Instructions to follow = The expected output is every entry, repeated word for word.

Supplied material =
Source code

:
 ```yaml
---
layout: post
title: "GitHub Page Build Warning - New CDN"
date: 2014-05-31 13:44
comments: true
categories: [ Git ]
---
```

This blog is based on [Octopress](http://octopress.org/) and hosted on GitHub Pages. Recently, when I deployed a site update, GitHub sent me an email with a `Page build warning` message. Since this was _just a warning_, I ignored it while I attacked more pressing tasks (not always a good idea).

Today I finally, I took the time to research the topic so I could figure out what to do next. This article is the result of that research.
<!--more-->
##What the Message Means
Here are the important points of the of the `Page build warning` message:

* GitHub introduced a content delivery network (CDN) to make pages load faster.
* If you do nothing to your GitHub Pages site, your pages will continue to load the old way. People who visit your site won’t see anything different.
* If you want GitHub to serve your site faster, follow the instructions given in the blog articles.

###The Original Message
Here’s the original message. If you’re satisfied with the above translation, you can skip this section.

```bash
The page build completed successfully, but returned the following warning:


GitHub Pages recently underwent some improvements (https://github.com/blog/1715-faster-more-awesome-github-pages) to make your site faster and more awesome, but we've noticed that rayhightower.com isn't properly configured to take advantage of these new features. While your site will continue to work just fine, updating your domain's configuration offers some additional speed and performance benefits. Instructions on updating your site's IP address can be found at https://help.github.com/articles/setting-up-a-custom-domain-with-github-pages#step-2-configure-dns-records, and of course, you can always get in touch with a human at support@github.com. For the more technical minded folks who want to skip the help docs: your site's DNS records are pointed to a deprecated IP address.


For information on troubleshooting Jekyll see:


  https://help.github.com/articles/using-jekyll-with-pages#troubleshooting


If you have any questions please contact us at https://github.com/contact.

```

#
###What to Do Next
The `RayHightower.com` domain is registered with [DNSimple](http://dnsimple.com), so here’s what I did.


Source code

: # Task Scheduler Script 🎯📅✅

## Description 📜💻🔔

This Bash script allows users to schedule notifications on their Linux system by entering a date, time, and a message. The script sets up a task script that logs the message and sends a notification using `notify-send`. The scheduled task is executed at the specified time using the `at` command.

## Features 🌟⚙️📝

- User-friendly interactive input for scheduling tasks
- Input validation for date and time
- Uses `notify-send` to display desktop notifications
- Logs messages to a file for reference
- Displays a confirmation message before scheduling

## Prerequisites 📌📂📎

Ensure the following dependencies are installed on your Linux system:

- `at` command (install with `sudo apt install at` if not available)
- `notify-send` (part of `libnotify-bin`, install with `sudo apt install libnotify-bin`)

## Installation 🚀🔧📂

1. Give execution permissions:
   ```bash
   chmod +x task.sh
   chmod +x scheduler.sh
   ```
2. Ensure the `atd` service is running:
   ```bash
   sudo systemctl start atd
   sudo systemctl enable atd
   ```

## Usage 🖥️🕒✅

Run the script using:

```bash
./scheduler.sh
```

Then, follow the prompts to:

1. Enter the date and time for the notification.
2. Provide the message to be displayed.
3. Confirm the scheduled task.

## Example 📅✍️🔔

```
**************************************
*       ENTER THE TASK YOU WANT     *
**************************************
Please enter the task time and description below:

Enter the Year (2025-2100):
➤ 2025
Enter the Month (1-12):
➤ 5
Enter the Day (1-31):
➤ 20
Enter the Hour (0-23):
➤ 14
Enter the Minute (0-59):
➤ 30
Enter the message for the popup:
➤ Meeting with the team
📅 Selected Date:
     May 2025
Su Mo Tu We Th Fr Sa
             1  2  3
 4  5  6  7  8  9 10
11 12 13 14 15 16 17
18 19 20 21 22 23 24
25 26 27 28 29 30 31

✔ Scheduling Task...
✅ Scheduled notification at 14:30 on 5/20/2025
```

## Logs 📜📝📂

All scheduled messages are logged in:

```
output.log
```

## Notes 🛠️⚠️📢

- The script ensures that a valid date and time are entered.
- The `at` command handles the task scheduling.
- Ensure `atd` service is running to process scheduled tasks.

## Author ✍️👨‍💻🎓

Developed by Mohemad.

Task answer =
Source code

:
 ```yaml
---
layout: post
title: "GitHub Page Build Warning - New CDN"
date: 2014-05-31 13:44
comments: true
categories: [ Git ]
---
```

This blog is based on [Octopress](http://octopress.org/) and hosted on GitHub Pages. Recently, when I deployed a site update, GitHub sent me an email with a `Page build warning` message. Since this was _just a warning_, I ignored it while I attacked more pressing tasks (not always a good idea).

Today I finally, I took the time to research the topic so I could figure out what to do next. This article is the result of that research.
<!--more-->
##What the Message Means
Here are the important points of the of the `Page build warning` message:

* GitHub introduced a content delivery network (CDN) to make pages load faster.
* If you do nothing to your GitHub Pages site, your pages will continue to load the old way. People who visit your site won’t see anything different.
* If you want GitHub to serve your site faster, follow the instructions given in the blog articles.

###The Original Message
Here’s the original message. If you’re satisfied with the above translation, you can skip this section.

```bash
The page build completed successfully, but returned the following warning:


GitHub Pages recently underwent some improvements (https://github.com/blog/1715-faster-more-awesome-github-pages) to make your site faster and more awesome, but we've noticed that rayhightower.com isn't properly configured to take advantage of these new features. While your site will continue to work just fine, updating your domain's configuration offers some additional speed and performance benefits. Instructions on updating your site's IP address can be found at https://help.github.com/articles/setting-up-a-custom-domain-with-github-pages#step-2-configure-dns-records, and of course, you can always get in touch with a human at support@github.com. For the more technical minded folks who want to skip the help docs: your site's DNS records are pointed to a deprecated IP address.


For information on troubleshooting Jekyll see:


  https://help.github.com/articles/using-jekyll-with-pages#troubleshooting


If you have any questions please contact us at https://github.com/contact.

```

#
###What to Do Next
The `RayHightower.com` domain is registered with [DNSimple](http://dnsimple.com), so here’s what I did.


Source code

: # Task Scheduler Script 🎯📅✅

## Description 📜💻🔔

This Bash script allows users to schedule notifications on their Linux system by entering a date, time, and a message. The script sets up a task script that logs the message and sends a notification using `notify-send`. The scheduled task is executed at the specified time using the `at` command.

## Features 🌟⚙️📝

- User-friendly interactive input for scheduling tasks
- Input validation for date and time
- Uses `notify-send` to display desktop notifications
- Logs messages to a file for reference
- Displays a confirmation message before scheduling

## Prerequisites 📌📂📎

Ensure the following dependencies are installed on your Linux system:

- `at` command (install with `sudo apt install at` if not available)
- `notify-send` (part of `libnotify-bin`, install with `sudo apt install libnotify-bin`)

## Installation 🚀🔧📂

1. Give execution permissions:
   ```bash
   chmod +x task.sh
   chmod +x scheduler.sh
   ```
2. Ensure the `atd` service is running:
   ```bash
   sudo systemctl start atd
   sudo systemctl enable atd
   ```

## Usage 🖥️🕒✅

Run the script using:

```bash
./scheduler.sh
```

Then, follow the prompts to:

1. Enter the date and time for the notification.
2. Provide the message to be displayed.
3. Confirm the scheduled task.

## Example 📅✍️🔔

```
**************************************
*       ENTER THE TASK YOU WANT     *
**************************************
Please enter the task time and description below:

Enter the Year (2025-2100):
➤ 2025
Enter the Month (1-12):
➤ 5
Enter the Day (1-31):
➤ 20
Enter the Hour (0-23):
➤ 14
Enter the Minute (0-59):
➤ 30
Enter the message for the popup:
➤ Meeting with the team
📅 Selected Date:
     May 2025
Su Mo Tu We Th Fr Sa
             1  2  3
 4  5  6  7  8  9 10
11 12 13 14 15 16 17
18 19 20 21 22 23 24
25 26 27 28 29 30 31

✔ Scheduling Task...
✅ Scheduled notification at 14:30 on 5/20/2025
```

## Logs 📜📝📂

All scheduled messages are logged in:

```
output.log
```

## Notes 🛠️⚠️📢

- The script ensures that a valid date and time are entered.
- The `at` command handles the task scheduling.
- Ensure `atd` service is running to process scheduled tasks.

## Author ✍️👨‍💻🎓

Developed by Mohemad.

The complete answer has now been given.